The current regulations can be found in Chapter 6 of Annex 1 — Personnel Licensing, paragraph 6.3.2.5 (6.4.2.5. and 6.5.2.5). The paragraph is identical for all classes of medical assessment and states:

6.3.2.5.1 An applicant who has undergone coronary by-pass grafting or angioplasty (with or without stenting) or other cardiac intervention or who has a history of myocardial infarction or who suffers from any other potentially incapacitating cardiac condition shall be assessed as unfit unless the applicant's cardiac condition has been investigated and evaluated in accordance with best medical practice and is assessed not likely to interfere with the safe exercise of the applicant's licence or rating privileges.

Guidance on this Standard is being rewritten, but a reasonable assessment is as follows:

Applicants who have undergone bypass grafting or coronary angioplasty may be considered for recertification, limited to multi-crew professional operations, no sooner than 6 months after surgery provided:

  1. they are asymptomatic without cardio-active treatment;
  2. an exercise ECG shows no signs of ischaemia;
  3. the left ventricular ejection fraction is normal or near normal (more than 50%);
  4. there is no obstructive lesion of more than 50% in any major epicardial artery or branch thereof, whether a native vessel, a graft or a vessel that has undergone angioplasty or stenting;
  5. cardio-vascular risk factors are dealt with satisfactorily (including smoking cessation); and
  6. annual follow-up by cardiologist is undertaken.

A more flexible interpretation may be appropriate for professional pilots not carrying passengers, or for private pilots.

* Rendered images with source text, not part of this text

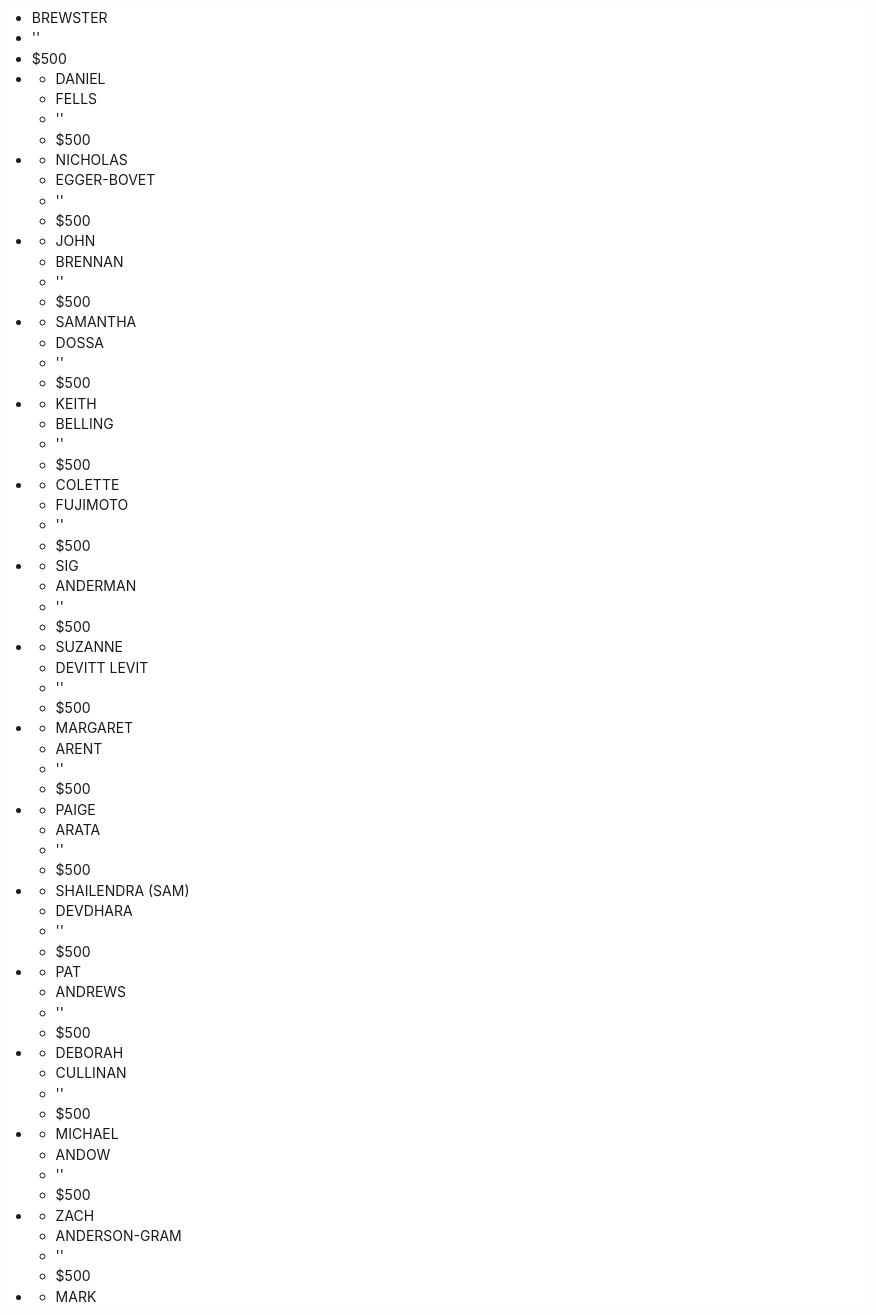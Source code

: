   - BREWSTER
  - ''
  - $500
- - DANIEL
  - FELLS
  - ''
  - $500
- - NICHOLAS
  - EGGER-BOVET
  - ''
  - $500
- - JOHN
  - BRENNAN
  - ''
  - $500
- - SAMANTHA
  - DOSSA
  - ''
  - $500
- - KEITH
  - BELLING
  - ''
  - $500
- - COLETTE
  - FUJIMOTO
  - ''
  - $500
- - SIG
  - ANDERMAN
  - ''
  - $500
- - SUZANNE
  - DEVITT LEVIT
  - ''
  - $500
- - MARGARET
  - ARENT
  - ''
  - $500
- - PAIGE
  - ARATA
  - ''
  - $500
- - SHAILENDRA (SAM)
  - DEVDHARA
  - ''
  - $500
- - PAT
  - ANDREWS
  - ''
  - $500
- - DEBORAH
  - CULLINAN
  - ''
  - $500
- - MICHAEL
  - ANDOW
  - ''
  - $500
- - ZACH
  - ANDERSON-GRAM
  - ''
  - $500
- - MARK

Can a person suffering from sickle cell disease or thallassaemia become a professional pilot?

Since the decision will be taken by the Aviation Medical Section of the Licensing Authority in the State of application, the question should be addressed to the Chief Medical Officer of the national Licensing Authority.

Annex 1 — Personnel Licensing states:

6.3.2.17 Applicants with diseases of the blood and/or the lymphatic system shall be assessed as unfit, unless adequately investigated and their condition found unlikely to interfere with the safe exercise of their licence and rating privileges.
 
Note. — Sickle cell trait and other haemoglobinopathic traits are usually compatible with fit assessment.

What are the ICAO Standards and Recommended Practices for medical facilities at international airports?

While provisions on medical facilities, ambulances and hospitals are mentioned in the ICAO Annexes and other pertinent materials, the decision on what to provide is left to the local authorities.

However, some advice and guidance can be found in the following ICAO documents:

  1. Annex 14 — Aerodromes, in Chapter 9, paragraph 9.1, that an emergency plan shall be established and that the plan shall coordinate the response of all existing agencies, including medical and ambulance services.
  2. In Doc 9137-AN/898 — Manual of Airport Services, more detailed advice is given in Part 1 – Rescue and Fire Fighting – and in particular, in Part 7 – Airport Emergency Planning.
  3. Annex 9 — Facilitation states that Contracting States shall comply with the International Health Regulations (IHR) of the World Health Organization. The IHR outlines the organization of a medical and health service in an international airport.

The WHO document Guide to Hygiene and Sanitation in Aviation (pdf) by James Bailey, 1977, pp. 1-96, also discusses the subject in-depth.